Couple Give to Keep Students Focused on Their Studies, Not Work

Michael and Gerry Ready

Michael and Gerry Ready support several named scholarship funds and have created their own endowed scholarship.

Philanthropist, Bulldog, alumni leader ... These are only a few of the roles in which Geraldine "Gerry" (Toth) Ready ('70) truly excels.

Gerry's lifelong commitment to Truman and its progress can be traced to her college experience and the foundation for future success.

"The education, encouragement and mentoring I received at Northeast Missouri State College allowed me to grow, prosper and enjoy a wonderful career and a good life," Gerry says.

A week after graduating in August 1970, Gerry found herself in New York City working for J.C. Penney.

"During my career in merchandise and systems development, I repeatedly saw that a person with a well-rounded education was, and is, a tremendous asset to any profession. I wanted to help ensure that Truman State University continues to graduate individuals who are liberally educated and can apply what they have learned to any profession they may choose."

Her commitment to providing scholarship support for current students can also be traced to her undergraduate years. Gerry worked full time at a minimum wage job to pay for her college tuition and her living expenses.

"We know that it is no longer financially possible for a student to work full time at a minimum-wage job and pay for a full course load of classes, room, board, fees and incidentals, and study efficiently at the same time without substantial financial assistance from parents or student loans - leaving the student saddled with enormous debt when they graduate," Gerry says.

So she and her husband, Michael, decided to support the University with their charitable gifts.

"We wanted to help a student graduate with a minimum of debt, and knew that by combining our gift resources we would be able to accomplish this goal several times over."

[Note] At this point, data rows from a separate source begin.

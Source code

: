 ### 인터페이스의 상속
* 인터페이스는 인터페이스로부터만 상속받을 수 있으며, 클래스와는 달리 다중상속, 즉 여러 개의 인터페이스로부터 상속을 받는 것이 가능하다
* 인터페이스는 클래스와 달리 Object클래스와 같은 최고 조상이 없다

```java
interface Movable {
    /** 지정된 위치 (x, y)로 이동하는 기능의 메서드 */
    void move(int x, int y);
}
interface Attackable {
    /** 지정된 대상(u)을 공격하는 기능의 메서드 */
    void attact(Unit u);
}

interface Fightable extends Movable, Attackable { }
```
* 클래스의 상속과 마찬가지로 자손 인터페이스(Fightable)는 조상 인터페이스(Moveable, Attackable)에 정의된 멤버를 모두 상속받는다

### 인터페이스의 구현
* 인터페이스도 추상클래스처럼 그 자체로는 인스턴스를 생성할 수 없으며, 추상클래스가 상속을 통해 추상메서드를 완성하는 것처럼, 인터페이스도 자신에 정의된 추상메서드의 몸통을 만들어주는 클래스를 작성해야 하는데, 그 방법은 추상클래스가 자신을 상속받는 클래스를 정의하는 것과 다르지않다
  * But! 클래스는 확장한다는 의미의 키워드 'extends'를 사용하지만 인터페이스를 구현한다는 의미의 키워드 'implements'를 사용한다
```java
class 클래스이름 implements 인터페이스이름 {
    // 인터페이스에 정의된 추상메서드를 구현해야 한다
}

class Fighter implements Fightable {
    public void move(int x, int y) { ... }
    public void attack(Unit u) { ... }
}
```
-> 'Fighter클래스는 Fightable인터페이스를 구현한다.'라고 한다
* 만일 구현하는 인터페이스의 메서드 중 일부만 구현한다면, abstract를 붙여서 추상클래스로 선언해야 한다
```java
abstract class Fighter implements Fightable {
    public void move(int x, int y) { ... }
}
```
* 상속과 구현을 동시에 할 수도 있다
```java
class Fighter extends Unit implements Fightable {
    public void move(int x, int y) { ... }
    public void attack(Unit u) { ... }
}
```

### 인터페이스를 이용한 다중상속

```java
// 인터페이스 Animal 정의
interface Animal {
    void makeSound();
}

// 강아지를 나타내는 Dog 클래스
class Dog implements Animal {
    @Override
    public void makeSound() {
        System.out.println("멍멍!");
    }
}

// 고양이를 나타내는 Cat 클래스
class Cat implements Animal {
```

Over the years, Gerry and Michael have contributed to several existing scholarship funds honoring former educators who were influential in Gerry's education and the education of countless others. Among these are the Dr. John D. Black Memorial Scholarship, the Charles Kauzlarich Scholarship and the John P. Mullin Scholarship.

"By supporting their named scholarship funds, we honor their memory and help to ensure that their legacy of teaching, mentoring and caring for students lives on," Gerry says.

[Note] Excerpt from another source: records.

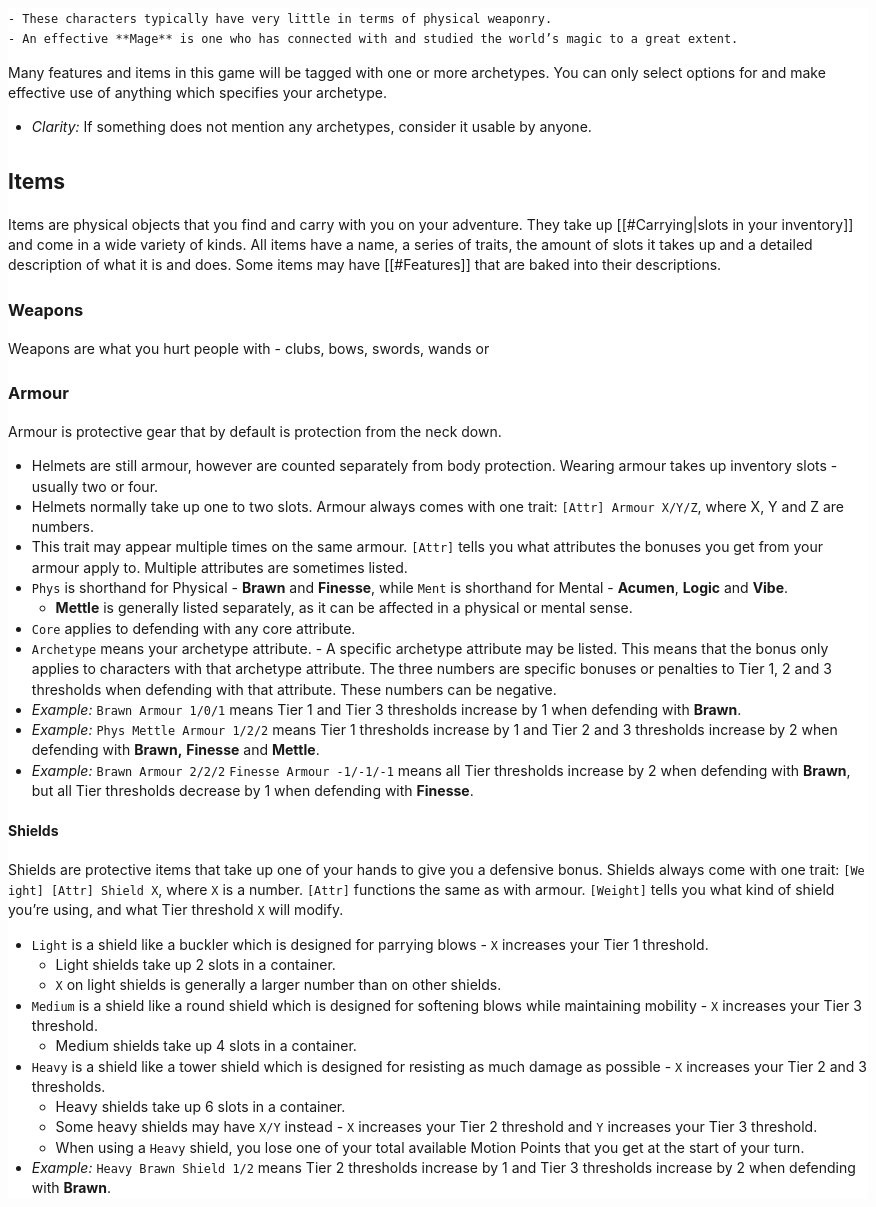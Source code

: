 	- These characters typically have very little in terms of physical weaponry.
	- An effective **Mage** is one who has connected with and studied the world’s magic to a great extent. 
Many features and items in this game will be tagged with one or more archetypes. 
You can only select options for and make effective use of anything which specifies your archetype.
- *Clarity:* If something does not mention any archetypes, consider it usable by anyone.
## Items
Items are physical objects that you find and carry with you on your adventure. 
They take up [[#Carrying|slots in your inventory]] and come in a wide variety of kinds.
All items have a name, a series of traits, the amount of slots it takes up and a detailed description of what it is and does.
Some items may have [[#Features]] that are baked into their descriptions.
### Weapons
Weapons are what you hurt people with - clubs, bows, swords, wands or 
### Armour
Armour is protective gear that by default is protection from the neck down.
- Helmets are still armour, however are counted separately from body protection.
Wearing armour takes up inventory slots - usually two or four.
- Helmets normally take up one to two slots.
Armour always comes with one trait: `[Attr] Armour X/Y/Z`, where X, Y and Z are numbers.
- This trait may appear multiple times on the same armour.
`[Attr]` tells you what attributes the bonuses you get from your armour apply to. Multiple attributes are sometimes listed.
- `Phys` is shorthand for Physical - **Brawn** and **Finesse**, while `Ment` is shorthand for Mental - **Acumen**, **Logic** and **Vibe**.
	- **Mettle** is generally listed separately, as it can be affected in a physical or mental sense.
- `Core` applies to defending with any core attribute.
- `Archetype` means your archetype attribute.
		- A specific archetype attribute may be listed. This means that the bonus only applies to characters with that archetype attribute.
The three numbers are specific bonuses or penalties to Tier 1, 2 and 3 thresholds when defending with that attribute. These numbers can be negative.
- *Example:* `Brawn Armour 1/0/1` means Tier 1 and Tier 3 thresholds increase by 1 when defending with **Brawn**.
- *Example:* `Phys Mettle Armour 1/2/2` means Tier 1 thresholds increase by 1 and Tier 2 and 3 thresholds increase by 2 when defending with **Brawn,** **Finesse** and **Mettle**.
- *Example:* `Brawn Armour 2/2/2` `Finesse Armour -1/-1/-1` means all Tier thresholds increase by 2 when defending with **Brawn**, but all Tier thresholds decrease by 1 when defending with **Finesse**.
#### Shields
Shields are protective items that take up one of your hands to give you a defensive bonus.
Shields always come with one trait: `[Weight] [Attr] Shield X`, where `X` is a number.
`[Attr]` functions the same as with armour.
`[Weight]` tells you what kind of shield you’re using, and what Tier threshold `X` will modify.
- `Light` is a shield like a buckler which is designed for parrying blows - `X` increases your Tier 1 threshold.
	- Light shields take up 2 slots in a container.
	- `X` on light shields is generally a larger number than on other shields.
- `Medium` is a shield like a round shield which is designed for softening blows while maintaining mobility - `X` increases your  Tier 3 threshold.
	- Medium shields take up 4 slots in a container.
- `Heavy` is a shield like a tower shield which is designed for resisting as much damage as possible - `X` increases your Tier 2 and 3 thresholds.
	- Heavy shields take up 6 slots in a container.
	- Some heavy shields may have `X/Y` instead - `X` increases your Tier 2 threshold and `Y` increases your Tier 3 threshold.
	- When using a `Heavy` shield, you lose one of your total available Motion Points that you get at the start of your turn.
- *Example:* `Heavy Brawn Shield 1/2` means Tier 2 thresholds increase by 1 and Tier 3 thresholds increase by 2 when defending with **Brawn**.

In 2012, Gerry and Michael created their own endowed scholarship to focus a portion of their giving toward assisting students from their home states of Missouri and Vermont, who demonstrate financial need and significant leadership potential. The Michael J. and Geraldine M. Ready Scholarship Fund was established with a six-figure planned gift commitment of life insurance proceeds coupled with IRA assets.

"We knew that we wanted to leave a legacy gift to Truman State University," Gerry says, "and naming Truman State University as beneficiary was a very simple way to accomplish it."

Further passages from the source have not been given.